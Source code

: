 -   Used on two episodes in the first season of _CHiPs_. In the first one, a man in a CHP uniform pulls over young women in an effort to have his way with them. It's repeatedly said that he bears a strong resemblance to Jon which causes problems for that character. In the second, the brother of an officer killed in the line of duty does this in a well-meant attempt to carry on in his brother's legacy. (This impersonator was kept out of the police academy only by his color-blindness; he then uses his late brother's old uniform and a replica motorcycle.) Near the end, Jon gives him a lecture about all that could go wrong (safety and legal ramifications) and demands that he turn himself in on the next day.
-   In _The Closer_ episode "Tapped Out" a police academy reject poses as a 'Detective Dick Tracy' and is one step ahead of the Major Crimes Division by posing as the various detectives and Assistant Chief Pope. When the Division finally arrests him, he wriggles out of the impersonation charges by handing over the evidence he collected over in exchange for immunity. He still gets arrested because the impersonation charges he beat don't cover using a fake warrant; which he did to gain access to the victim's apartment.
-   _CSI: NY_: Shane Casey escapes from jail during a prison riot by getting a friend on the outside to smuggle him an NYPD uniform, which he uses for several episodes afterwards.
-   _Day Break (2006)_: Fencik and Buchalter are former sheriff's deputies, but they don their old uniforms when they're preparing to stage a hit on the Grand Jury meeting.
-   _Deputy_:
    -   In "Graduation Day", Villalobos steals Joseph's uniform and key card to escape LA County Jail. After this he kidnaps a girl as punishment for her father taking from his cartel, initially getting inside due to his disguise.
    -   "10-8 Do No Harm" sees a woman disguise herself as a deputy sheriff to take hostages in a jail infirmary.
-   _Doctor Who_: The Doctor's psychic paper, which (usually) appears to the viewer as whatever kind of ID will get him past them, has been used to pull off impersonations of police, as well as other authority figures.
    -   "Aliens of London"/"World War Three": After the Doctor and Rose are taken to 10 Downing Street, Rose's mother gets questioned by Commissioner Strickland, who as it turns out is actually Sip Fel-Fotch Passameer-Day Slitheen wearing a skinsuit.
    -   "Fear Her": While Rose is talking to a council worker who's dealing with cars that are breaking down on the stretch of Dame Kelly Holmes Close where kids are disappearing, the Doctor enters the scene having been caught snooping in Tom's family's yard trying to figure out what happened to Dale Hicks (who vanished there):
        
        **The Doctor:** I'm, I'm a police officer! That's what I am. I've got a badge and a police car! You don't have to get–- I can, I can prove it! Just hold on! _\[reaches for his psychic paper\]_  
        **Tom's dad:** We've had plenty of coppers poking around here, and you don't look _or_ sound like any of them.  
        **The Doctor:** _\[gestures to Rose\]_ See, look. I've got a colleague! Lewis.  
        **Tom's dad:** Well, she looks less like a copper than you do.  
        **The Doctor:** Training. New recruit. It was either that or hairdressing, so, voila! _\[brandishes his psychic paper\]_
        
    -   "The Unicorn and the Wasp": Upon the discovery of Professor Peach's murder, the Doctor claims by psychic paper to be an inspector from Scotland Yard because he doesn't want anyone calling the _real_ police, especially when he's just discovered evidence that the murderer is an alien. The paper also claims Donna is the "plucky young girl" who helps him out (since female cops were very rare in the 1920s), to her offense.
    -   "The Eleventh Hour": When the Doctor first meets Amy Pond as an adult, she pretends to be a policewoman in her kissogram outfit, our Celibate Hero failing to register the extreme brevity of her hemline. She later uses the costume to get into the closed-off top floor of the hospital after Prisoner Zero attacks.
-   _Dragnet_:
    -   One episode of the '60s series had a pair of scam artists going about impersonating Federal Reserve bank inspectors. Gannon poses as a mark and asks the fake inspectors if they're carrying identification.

• Exercise:
Only lines with the word "young" are needed. Copy them from the preceding records.

• Solution to this task:
: -   Used on two episodes in the first season of _CHiPs_. In the first one, a man in a CHP uniform pulls over young women in an effort to have his way with them. It's repeatedly said that he bears a strong resemblance to Jon which causes problems for that character. In the second, the brother of an officer killed in the line of duty does this in a well-meant attempt to carry on in his brother's legacy. (This impersonator was kept out of the police academy only by his color-blindness; he then uses his late brother's old uniform and a replica motorcycle.) Near the end, Jon gives him a lecture about all that could go wrong (safety and legal ramifications) and demands that he turn himself in on the next day.
    -   "The Unicorn and the Wasp": Upon the discovery of Professor Peach's murder, the Doctor claims by psychic paper to be an inspector from Scotland Yard because he doesn't want anyone calling the _real_ police, especially when he's just discovered evidence that the murderer is an alien. The paper also claims Donna is the "plucky young girl" who helps him out (since female cops were very rare in the 1920s), to her offense.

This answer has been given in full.